The referendum question will appear on the ballot on Election Day on November 7. The commissioners decided to put the 50-year debate into the voters' hands: should Lackawanna County do a property tax reassessment?
A property tax reassessment in Lackawanna County would affect anyone who owns a home, we just don't know how. Your taxes could go up or your taxes could go down. The decision is yours.
Here's how the referendum will appear on the November ballot:
"Shall the Lackawanna County Commissioners incur debt not to exceed $13 million solely for the purpose of conducting a county-wide revision of assessment so that all real estate within the county will be assessed at a predetermined ratio of 100% of a new base-year value?"
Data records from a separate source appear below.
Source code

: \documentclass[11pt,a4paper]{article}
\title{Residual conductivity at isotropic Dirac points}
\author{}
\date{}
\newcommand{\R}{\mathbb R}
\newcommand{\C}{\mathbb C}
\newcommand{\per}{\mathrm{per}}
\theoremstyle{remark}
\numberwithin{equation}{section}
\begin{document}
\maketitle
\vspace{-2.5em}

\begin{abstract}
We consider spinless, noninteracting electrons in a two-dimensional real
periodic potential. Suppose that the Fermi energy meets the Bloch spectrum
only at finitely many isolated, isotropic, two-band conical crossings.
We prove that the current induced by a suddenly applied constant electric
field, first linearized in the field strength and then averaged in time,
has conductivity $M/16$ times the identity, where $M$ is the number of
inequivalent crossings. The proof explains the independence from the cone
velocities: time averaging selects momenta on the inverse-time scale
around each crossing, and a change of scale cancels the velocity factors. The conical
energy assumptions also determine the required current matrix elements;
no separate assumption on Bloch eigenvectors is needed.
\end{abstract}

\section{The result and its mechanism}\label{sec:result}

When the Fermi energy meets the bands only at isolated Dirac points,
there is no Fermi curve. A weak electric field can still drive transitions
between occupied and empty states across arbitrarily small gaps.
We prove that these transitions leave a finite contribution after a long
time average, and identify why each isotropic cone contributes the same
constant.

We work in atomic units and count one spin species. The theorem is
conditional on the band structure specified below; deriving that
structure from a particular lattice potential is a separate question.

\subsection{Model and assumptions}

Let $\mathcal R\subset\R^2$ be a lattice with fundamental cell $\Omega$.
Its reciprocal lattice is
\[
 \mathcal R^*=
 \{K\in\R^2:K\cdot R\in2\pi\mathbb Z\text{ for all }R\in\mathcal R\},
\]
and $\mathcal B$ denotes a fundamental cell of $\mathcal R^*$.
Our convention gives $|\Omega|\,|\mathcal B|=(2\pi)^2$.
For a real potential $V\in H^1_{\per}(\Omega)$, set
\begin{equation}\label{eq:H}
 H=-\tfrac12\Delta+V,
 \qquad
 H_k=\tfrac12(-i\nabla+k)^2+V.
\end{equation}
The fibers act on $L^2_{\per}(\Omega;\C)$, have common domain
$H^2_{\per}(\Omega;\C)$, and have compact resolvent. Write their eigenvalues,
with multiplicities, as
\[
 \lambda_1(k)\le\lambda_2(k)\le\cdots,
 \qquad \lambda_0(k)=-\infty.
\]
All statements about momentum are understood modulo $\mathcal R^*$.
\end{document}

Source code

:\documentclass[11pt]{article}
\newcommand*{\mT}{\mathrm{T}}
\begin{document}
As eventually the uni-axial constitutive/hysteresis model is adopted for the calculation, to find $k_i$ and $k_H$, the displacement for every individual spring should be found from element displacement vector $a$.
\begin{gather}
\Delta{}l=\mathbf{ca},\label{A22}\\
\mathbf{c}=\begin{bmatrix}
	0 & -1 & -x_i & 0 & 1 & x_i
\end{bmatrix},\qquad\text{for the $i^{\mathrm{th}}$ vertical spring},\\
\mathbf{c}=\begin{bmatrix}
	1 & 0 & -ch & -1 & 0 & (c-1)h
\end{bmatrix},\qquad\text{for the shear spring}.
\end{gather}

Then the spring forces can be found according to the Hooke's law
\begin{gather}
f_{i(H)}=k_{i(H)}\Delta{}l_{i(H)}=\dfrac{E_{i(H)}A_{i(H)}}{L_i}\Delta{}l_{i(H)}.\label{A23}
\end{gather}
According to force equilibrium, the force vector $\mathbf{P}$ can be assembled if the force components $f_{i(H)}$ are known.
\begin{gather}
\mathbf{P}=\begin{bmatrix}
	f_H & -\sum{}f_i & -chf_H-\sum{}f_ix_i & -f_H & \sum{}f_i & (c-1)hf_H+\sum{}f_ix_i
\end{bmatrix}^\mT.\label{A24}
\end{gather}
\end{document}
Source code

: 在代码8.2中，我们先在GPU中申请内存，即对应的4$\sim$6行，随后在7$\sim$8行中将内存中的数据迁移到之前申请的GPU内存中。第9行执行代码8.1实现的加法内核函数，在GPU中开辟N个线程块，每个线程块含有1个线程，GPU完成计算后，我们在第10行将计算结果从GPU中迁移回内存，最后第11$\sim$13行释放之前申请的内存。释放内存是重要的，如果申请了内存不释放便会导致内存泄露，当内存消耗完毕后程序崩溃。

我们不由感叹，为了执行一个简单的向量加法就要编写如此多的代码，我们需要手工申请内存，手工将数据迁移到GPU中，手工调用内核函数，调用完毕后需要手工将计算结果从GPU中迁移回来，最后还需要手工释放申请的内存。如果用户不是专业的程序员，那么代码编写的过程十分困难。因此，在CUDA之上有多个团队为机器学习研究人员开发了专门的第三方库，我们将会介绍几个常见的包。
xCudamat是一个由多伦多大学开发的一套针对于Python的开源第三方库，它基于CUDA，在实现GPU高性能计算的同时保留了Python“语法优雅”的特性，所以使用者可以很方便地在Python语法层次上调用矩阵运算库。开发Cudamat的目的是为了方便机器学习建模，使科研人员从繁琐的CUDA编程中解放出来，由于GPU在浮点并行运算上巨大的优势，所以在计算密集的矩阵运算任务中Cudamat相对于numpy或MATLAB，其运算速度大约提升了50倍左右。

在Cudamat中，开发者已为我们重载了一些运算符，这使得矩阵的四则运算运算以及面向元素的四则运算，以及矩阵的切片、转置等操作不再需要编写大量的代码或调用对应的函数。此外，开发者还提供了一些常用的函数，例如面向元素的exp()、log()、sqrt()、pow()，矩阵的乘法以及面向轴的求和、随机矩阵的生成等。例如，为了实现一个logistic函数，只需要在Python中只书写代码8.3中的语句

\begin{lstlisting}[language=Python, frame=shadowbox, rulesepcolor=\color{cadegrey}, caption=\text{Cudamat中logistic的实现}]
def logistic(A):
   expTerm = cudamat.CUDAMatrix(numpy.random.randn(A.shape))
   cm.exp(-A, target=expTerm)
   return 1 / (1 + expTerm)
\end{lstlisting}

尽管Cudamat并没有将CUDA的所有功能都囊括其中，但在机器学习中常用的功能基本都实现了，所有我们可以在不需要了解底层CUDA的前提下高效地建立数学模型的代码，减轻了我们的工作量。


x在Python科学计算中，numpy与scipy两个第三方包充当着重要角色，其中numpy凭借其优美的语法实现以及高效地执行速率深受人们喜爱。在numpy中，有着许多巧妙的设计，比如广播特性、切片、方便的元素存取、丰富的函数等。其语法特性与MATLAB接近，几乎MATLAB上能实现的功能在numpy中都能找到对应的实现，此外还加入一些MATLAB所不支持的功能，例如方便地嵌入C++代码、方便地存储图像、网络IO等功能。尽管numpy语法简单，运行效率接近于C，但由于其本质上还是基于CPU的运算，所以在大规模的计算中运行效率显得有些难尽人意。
"When that question is asked, basically the first 10-15 words of the sentence is `do you want the county to incur debt?` I think most people are going to stop right there and just say no, they don`t want the county to incur debt," said real estate broker Phil Godlewski.
Godlewski hopes the reassessment question does not pass. He thinks it will ultimately lead to fewer people buying homes. Godlewski said that happened when Luzerne County reassessed ten years ago.
We posed the referendum question to Diane Praschak whose family has owned her home in Taylor since 1916.
"I think it should have been done earlier, and I don`t think the people in the area are fully aware of what`s going to happen. I`m afraid it`s going to, the taxes will go way up," Praschak said.
Homeowners won't know which way their reassessment will go until it's done.
Praschak thinks the wording of the referendum means that it won't be done, at least for now.
"Nobody wants to spend more money on something they don`t want to pay. So, of course, the people are going to say no. But, if it`s a necessity, then they should go up," Praschak added.
Advocates for reassessment say it makes taxing rates more fair. Most states in the country require it be done every several years. It hasn't been done in Lackawanna County since the 1960's.
Lackawanna County officials say there will be educational seminars about reassessment ahead of Election Day.